Au moment où les ressortissants et étudiants Guinéens se cherchent sous l’effet des bombardements, il est particulièrement maladroit de couper le seul lien ombilical entre Conakry et Kiev en prenant une mesure si injustifiée que la suspension du Consul, mais si dangereuse pour nos compatriotes exposés aux dangers et risques de la guerre sans interlocuteur officiel.
l est vrai que la Russie est un vieux partenaire stratégique de la Guinée.

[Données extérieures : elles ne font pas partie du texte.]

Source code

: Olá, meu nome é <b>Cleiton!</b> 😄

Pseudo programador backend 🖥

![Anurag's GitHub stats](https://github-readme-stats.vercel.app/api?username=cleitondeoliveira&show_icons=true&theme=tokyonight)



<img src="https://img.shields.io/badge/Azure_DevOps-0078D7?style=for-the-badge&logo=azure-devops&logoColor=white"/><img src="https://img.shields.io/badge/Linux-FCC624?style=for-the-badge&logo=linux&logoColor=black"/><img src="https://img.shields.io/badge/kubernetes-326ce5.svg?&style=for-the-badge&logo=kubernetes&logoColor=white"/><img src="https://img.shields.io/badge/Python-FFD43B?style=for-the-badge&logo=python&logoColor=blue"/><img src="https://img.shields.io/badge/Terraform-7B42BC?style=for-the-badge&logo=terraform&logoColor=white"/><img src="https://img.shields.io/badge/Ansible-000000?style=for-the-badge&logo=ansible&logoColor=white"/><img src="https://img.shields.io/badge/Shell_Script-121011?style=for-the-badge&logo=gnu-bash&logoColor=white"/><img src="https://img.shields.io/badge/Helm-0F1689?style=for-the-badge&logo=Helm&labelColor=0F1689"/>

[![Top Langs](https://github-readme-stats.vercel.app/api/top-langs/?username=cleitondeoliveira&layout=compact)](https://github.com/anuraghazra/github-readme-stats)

Mais, ses sociétés et entreprises opérant en Guinée enrichissent beaucoup plus leurs patrons et l’empire Russe que la Guinée et ses populations.
D’autre part, la Realpolitik veut que les États soient liés par les intérêts mais aussi par les principes et non par les sentiments.
À ce titre, entre les Guinéens dont les vies sont aujourd’hui menacées depuis l’invasion Russe de l’Ukraine, les partenaires internationaux qui financent des projets et programmes de développement socio-économiques en Guinée, d’une part, et un partenaire devenu agresseur isolé et condamné de toute part, financièrement et économiquement menacé, d’autre part où se trouvent les intérêts et principes pour la Guinée ?
Il est important que le Gouvernement tienne compte de cette situation et evalue la crise sur toutes ses facettes.
Après la suspension de la Guinée des instances de la CEDEAO, de l’Union Africaine, après le rejet surtout par le CNRD des sanctions infligées au Mali par l’organisation sous-régionale, il n’est ni
rassurant ni convaincant que le ministre Morissanda Kouyaté tente de justifier l’attentisme Guinéen par le manque de réaction de ses organisations étatiques internationales.